Mata gadis itu memerah karena menahan tangis dan amarah, namun ia tak mau kelihatan lemah dihadapan David.

“Pergi!”

“Din, tolong–”

“PERGI GUE BILANG BRENGSEK! PERGI LO! LO GAK PANTES DAPETIN HATI GUE! PERGI! JANGAN PERNAH GANGGU GUE LAGI! PERGI!!!”

“Din, jangan gini–”

“PERGIIII! PERGI DAVID! JANGAN PERNAH MUNCUL DIHADAPAN GUE! SELAMANYA GUE GAK MAU KETEMU SAMA BAJINGAN KAYA LO.!”

David berlutut dihadapan Dinda. Lelaki itu kini menitikkan air mata, ikut merasakan sesak yang Dinda rasakan.

“Gue sayang sama lo Din, gue gak bohong. Gue minta maaf!”

“KALO LO SAYANG SAMA GUE LO GAK BAKAL NINGGALIN GUE! DARI AWAL! LO HARUSNYA TETEP PERTAHANIN HUBUNGAN KITA! TAPI APA?! LO MALAH MILIH BERSAMA CEWEK ITU KAN? SAYANG MACAM APA YANG LO MAKSUD DAV?!”

David terdiam. Lelaki itu tidak bisa berkutik atas apa yang dituturkan oleh Dinda.

“PERGI GUE BILANG! PERGI SEBELUM GUE TERIAK!” Gadis itu berteriak frustasi. Beruntung tidak ada siapapun disana.

Lagi, David lagi-lagi membuat Dinda patah dan hancur. David lagi-lagi menyakiti Dinda begitu dalam. Lelaki itu menyadari bahwa semuanya adalah kesalahan dirinya.

David bangkit dan berdiri dihadapan Dinda. Tidak ada harapan, bahkan sekarang kata maaf pun tidak cukup untuk mengobati semua luka yang telah ia torehkan bagi Dinda.

Gadis yang menjadi pusat dari semestanya kini benar-benar membencinya hingga ujung nadi.

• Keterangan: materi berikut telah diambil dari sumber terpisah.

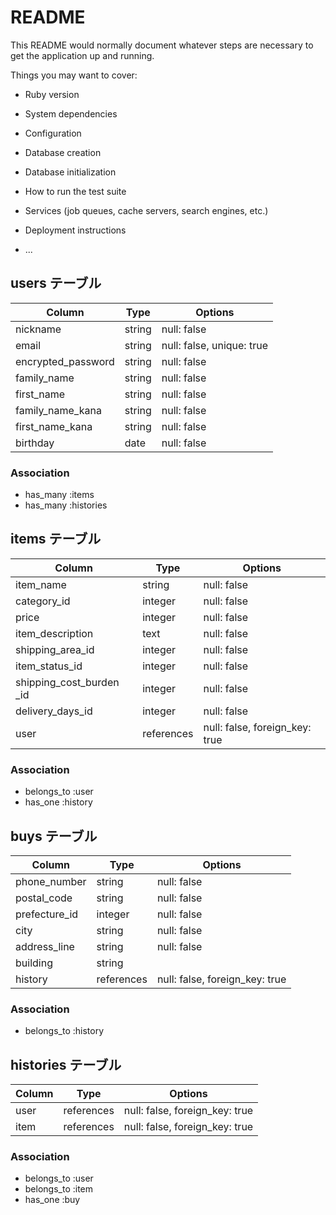 # README

This README would normally document whatever steps are necessary to get the
application up and running.

Things you may want to cover:

* Ruby version

* System dependencies

* Configuration

* Database creation

* Database initialization

* How to run the test suite

* Services (job queues, cache servers, search engines, etc.)

* Deployment instructions

* ...

## users テーブル

| Column             | Type    | Options                   |
| ------------------ | ------- | ------------------------- |
| nickname           | string  | null: false               |
| email              | string  | null: false, unique: true |
| encrypted_password | string  | null: false               |
| family_name        | string  | null: false               |
| first_name         | string  | null: false               |
| family_name_kana   | string  | null: false               |
| first_name_kana    | string  | null: false               |
| birthday           | date    | null: false               |

### Association

- has_many :items
- has_many :histories



## items テーブル

| Column                   | Type       | Options                        |
| ------------------------ | ---------- | ------------------------------ |
| item_name                | string     | null: false                    |
| category_id              | integer    | null: false                    |
| price                    | integer    | null: false                    |
| item_description         | text       | null: false                    |
| shipping_area_id         | integer    | null: false                    |
| item_status_id           | integer    | null: false                    |
| shipping_cost_burden _id | integer    | null: false                    |
| delivery_days_id         | integer    | null: false                    |
| user                     | references | null: false, foreign_key: true |

### Association

- belongs_to :user
- has_one    :history


## buys テーブル

| Column           | Type       | Options                        |
| ---------------- | ---------- | ------------------------------ |
| phone_number     | string     | null: false                    |
| postal_code      | string     | null: false                    |
| prefecture_id    | integer    | null: false                    |
| city             | string     | null: false                    |
| address_line     | string     | null: false                    |
| building         | string     |                                |
| history          | references | null: false, foreign_key: true |


### Association

- belongs_to :history

## histories テーブル

| Column    | Type       | Options                        |
| --------- | ---------- | ------------------------------ |
| user      | references | null: false, foreign_key: true |
| item      | references | null: false, foreign_key: true |

### Association

- belongs_to :user
- belongs_to :item
- has_one    :buy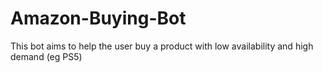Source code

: # Amazon-Buying-Bot
This bot aims to help the user buy a product with low availability and high demand (eg PS5)
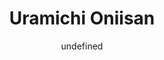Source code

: --- 
slug: "uramichi-oniisan"
title: "Uramichi Oniisan"
publishdate: "2019-01-04"
src: "https://365manga.net/manga/uramichi-oniisan"
author: "undefined"
image: "https://data.365manga.net/images/thumbnails/32568-uramichi-oniisan.jpg"
tags: []
chapters: ["Chapter 18: A Fated(?) Encounter ","Chapter 17: Fun Times Are ","Chapter 16: Important Plans ","Chapter 15: That Thing I Can’t Remember ","Chapter 14: The Tune That Comes To Mind ","Chapter 13: For You ","Chapter 12: Endless Heat Wave ","Chapter 11: I Can Do It On My Own ","Chapter 10: Unpayable Rent ","Chapter 9: Dumbbells Roaming Free ","Chapter 8: Once The Show Is Over ","Chapter 7 ","Chapter 6.5 ","Vol.1 Chapter 6 ","Chapter 6 ","Chapter 5 ","Vol.1 Chapter 4: What It Means To Be An Adult ","Vol.1 Chapter 3: The Tyndall Effect ","Vol.1 Chapter 2: Seniors And Juniors ","Vol.1 Chapter 1: Big Brother Uramichi"]
chapterlinks: ["https://365manga.net/uramichi-oniisan/chapter-18.html","https://365manga.net/uramichi-oniisan/chapter-17.html","https://365manga.net/uramichi-oniisan/chapter-16.html","https://365manga.net/uramichi-oniisan/chapter-15.html","https://365manga.net/uramichi-oniisan/chapter-14.html","https://365manga.net/uramichi-oniisan/chapter-13.html","https://365manga.net/uramichi-oniisan/chapter-12.html","https://365manga.net/uramichi-oniisan/chapter-11.html","https://365manga.net/uramichi-oniisan/chapter-10.html","https://365manga.net/uramichi-oniisan/chapter-9.html","https://365manga.net/uramichi-oniisan/chapter-8.html","https://365manga.net/uramichi-oniisan/chapter-7.html","https://365manga.net/uramichi-oniisan/chapter-6-5.html","https://365manga.net/uramichi-oniisan/chapter-6.html","https://365manga.net/uramichi-oniisan/chapter-6.html","https://365manga.net/uramichi-oniisan/chapter-5.html","https://365manga.net/uramichi-oniisan/chapter-4.html","https://365manga.net/uramichi-oniisan/chapter-3.html","https://365manga.net/uramichi-oniisan/chapter-2.html","https://365manga.net/uramichi-oniisan/chapter-1.html"]
description: ""
---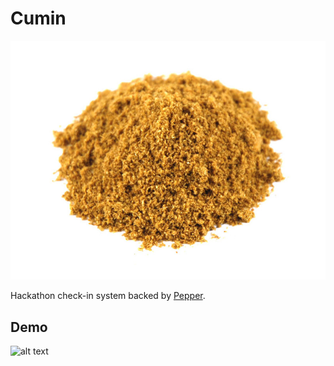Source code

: # Cumin

![Cumin](cumin.png)


Hackathon check-in system backed by [Pepper](https://github.com/rohitdatta/pepper).


## Demo
![alt text](https://j.gifs.com/ElJ4QK.gif)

“Din, jaga diri lo baik-baik ya. Maaf gak bisa membahagiakan lo. Makasih untuk 6 tahunnya.” Ucap David lembut. Lelaki itu kini berbalik dan berjalan pergi meninggalkan Dinda.

Dinda semakin merasakan sesak yang dalam. Gadis itu kini terjatuh, kakinya bergetar tak kuat menopang tubuhnya. Ia menangis sesenggukan ditengah taman sepi. Sementara David sudah pergi menjauh seperti yang diharapkan oleh Dinda.

Tak ada lagi Dinda dan David.

Rasa yang telah mereka pupuk selama 6 tahun kini telah berubah menjadi racun.

Mereka usai dengan berbagai bumerang yang membantai.

Hati keduanya remuk begitupula dengan lara yang dipupuk.

Janji untuk bersama hanya tinggal sebuah janji.

Karena Dinda dan David telah berakhir disini.

Kita yang Tak Bisa Bersatu


Dinda melangkahkan kakinya ke arah taman tempat pertama kali ia dan David berkencan. Gadis itu terlihat lebih lega dari biasanya. Entah apa yang akan terjadi hari  ini, ia berharap kedepannya dirinya dan David akan baik-baik saja.

Gadis itu duduk disebuah bangku taman. Tak lama sebuah suara menginterupsi kegiatannya.

“Dinda.” Panggil sebuah suara familiar yang sudah sangat ia hafal.

Gadis itu tersenyum lalu berbalik. Namun seketika senyuman itu langsung memudar kala Dinda melihat David tidak sendirian, melainkan dengan seorang gadis yang kini tengah duduk di kursi roda. Wajahnya pucat dan matanya sayu.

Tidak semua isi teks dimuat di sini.